We hear a lot about how endowment policies are not going to deliver what was promised when they were sold in the eighties and nineties. But, nearly always, that sad story is followed by the advice NOT to cahs in your endowment policy.
But what if you have decided that you do want to cash in your endowment policy? And why would anyone buy such an apparently poor investment vehicle?
Before you make the decision to sell, you should check the value of your policy as it stands. Redeeming your policy early will almost certainly end up with you making less money than if you had continued with it for its full term, but to consider cashing in, you will probably a) need the money, and b) have a long time to run on the policy. There is also an argument that says paying into a poorly performing policy could be throwing good money after bad.
If you want to cash your policy in you can surrender it back to the company who you bought it from, or you can sell it to a third party, which can actually get you more money than from the original seller.
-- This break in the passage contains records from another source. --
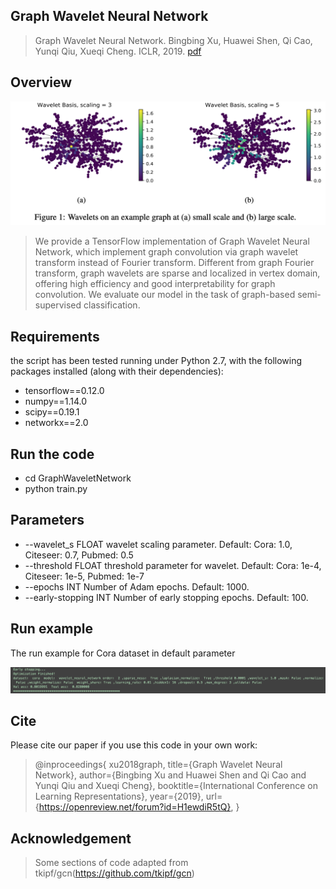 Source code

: ## Graph Wavelet Neural Network
> Graph Wavelet Neural Network. Bingbing Xu, Huawei Shen, Qi Cao, Yunqi Qiu, Xueqi Cheng. ICLR, 2019. [pdf](https://openreview.net/pdf?id=H1ewdiR5tQ)

## Overview

<div align=center>
 <img src="wavelet_basis.jpeg" alt="Wavelet_basis" align=center/>
</div>

> We provide a TensorFlow implementation of Graph Wavelet Neural Network, which implement graph convolution via graph wavelet transform instead of Fourier transform. Different from graph Fourier transform, graph wavelets are sparse and localized in vertex domain, offering high efficiency and good interpretability for graph convolution. We evaluate our model in the task of graph-based semi-supervised classification.

## Requirements
the script has been tested running under Python 2.7, with the following packages installed (along with their dependencies):
* tensorflow==0.12.0
* numpy==1.14.0
* scipy==0.19.1
* networkx==2.0

## Run the code
* cd GraphWaveletNetwork
* python train.py

## Parameters
* --wavelet_s                 FLOAT         wavelet scaling parameter.                  Default: Cora: 1.0, Citeseer: 0.7, Pubmed: 0.5
* --threshold                 FLOAT         threshold parameter for wavelet.            Default: Cora: 1e-4, Citeseer: 1e-5, Pubmed: 1e-7
* --epochs                    INT           Number of Adam epochs.                      Default: 1000.
* --early-stopping            INT           Number of early stopping epochs.            Default: 100.

## Run example
The run example for Cora dataset in default parameter
<div align=center>
 <img src="cora_run.jpeg" alt="cora_accuracy" align=center/>
</div>

## Cite
Please cite our paper if you use this code in your own work:

> @inproceedings{
xu2018graph,
title={Graph Wavelet Neural Network},
author={Bingbing Xu and Huawei Shen and Qi Cao and Yunqi Qiu and Xueqi Cheng},
booktitle={International Conference on Learning Representations},
year={2019},
url={https://openreview.net/forum?id=H1ewdiR5tQ},
}

## Acknowledgement

> Some sections of code adapted from tkipf/gcn(https://github.com/tkipf/gcn)
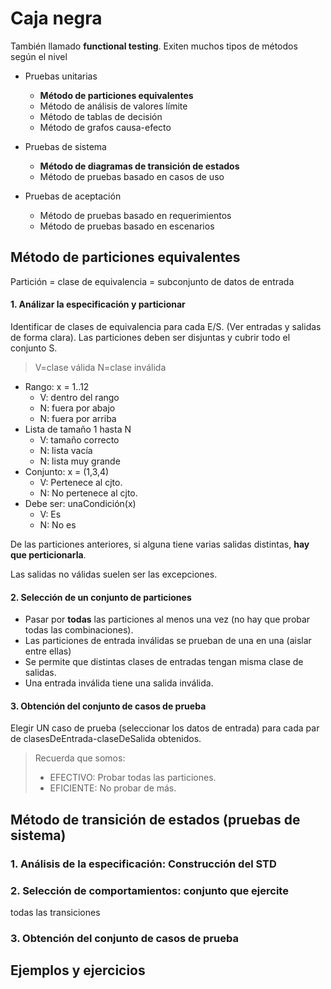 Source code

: # Caja negra

También llamado **functional testing**. Exiten muchos tipos de métodos según el nivel
* Pruebas unitarias
  * **Método de particiones equivalentes**
  * Método de análisis de valores límite
  * Método de tablas de decisión
  * Método de grafos causa-efecto

* Pruebas de sistema
  * **Método de diagramas de transición de estados**
  * Método de pruebas basado en casos de uso

* Pruebas de aceptación
  * Método de pruebas basado en requerimientos
  * Método de pruebas basado en escenarios

## Método de particiones equivalentes
Partición = clase de equivalencia = subconjunto de datos de entrada

#### 1. Análizar la especificación y particionar
Identificar de clases de equivalencia para cada E/S. (Ver entradas y salidas de forma clara).
Las particiones deben ser disjuntas y cubrir todo el conjunto S.

> V=clase válida N=clase inválida

* Rango: x = 1..12
  * V: dentro del rango
  * N: fuera por abajo
  * N: fuera por arriba
* Lista de tamaño 1 hasta N
  * V: tamaño correcto
  * N: lista vacía
  * N: lista muy grande
* Conjunto: x = (1,3,4)
  * V: Pertenece al cjto.
  * N: No pertenece al cjto.
* Debe ser: unaCondición(x)
  * V: Es
  * N: No es

De las particiones anteriores, si alguna tiene varias salidas distintas, **hay que perticionarla**.

Las salidas no válidas suelen ser las excepciones.

#### 2. Selección de un conjunto de particiones
* Pasar por **todas** las particiones al menos una vez (no hay que probar todas las combinaciones).
* Las particiones de entrada inválidas se prueban de una en una (aislar entre ellas)
* Se permite que distintas clases de entradas tengan misma clase de salidas.
* Una entrada inválida tiene una salida inválida.

#### 3. Obtención del conjunto de casos de prueba
Elegir UN caso de prueba (seleccionar los datos de entrada) para cada par de clasesDeEntrada-claseDeSalida obtenidos.

> Recuerda que somos:
> * EFECTIVO: Probar todas las particiones.
> * EFICIENTE: No probar de más.

## Método de transición de estados (pruebas de sistema)

### 1. Análisis de la especificación: Construcción del STD 

### 2. Selección de comportamientos: conjunto que ejercite
todas las transiciones

### 3. Obtención del conjunto de casos de prueba


## Ejemplos y ejercicios
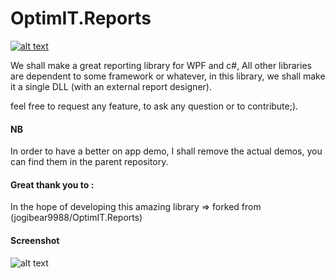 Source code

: OptimIT.Reports
==================

[![alt text](https://img.shields.io/badge/nuget-1.0-blue.svg)](https://www.nuget.org/packages/OptimIT.Reporting/)

We shall make a great reporting library for WPF and c#, All other libraries are dependent to some framework or whatever, in this library, we shall make it a single DLL (with an external report designer).

feel free to request any feature, to ask any question or to contribute;).

#### NB

In order to have a better on app demo, I shall remove the actual demos, you can find them in the parent repository.


#### Great thank you to : 

In the hope of developing this amazing library => forked from (jogibear9988/OptimIT.Reports)

#### Screenshot
![alt text](https://raw.githubusercontent.com/seddik/OptimIT.Reports/master/img/shot.png)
Third-party companies have different requirements for buying policies. They usually require iot to be with-profits or with-profits whole life, and to have been running for a minimum number of years. Policies other than with-profits are not so easy to sell as they don’t return the same levels as with-profits. Some also want the surrender value to be a minimum of £1,500.
If you can’t meet such criteria, then all you can do is surrender to the original issuer.
Do remember that stopping making payments or cancelling the policy without doing research and taking the appropriate financial advice is a risk. Stopping payments may negate any life assurance cover that it offered you.
It is sensible to get independent financial advice, for which you may be charged a fee, but could save you time and ultimately get you the best deal.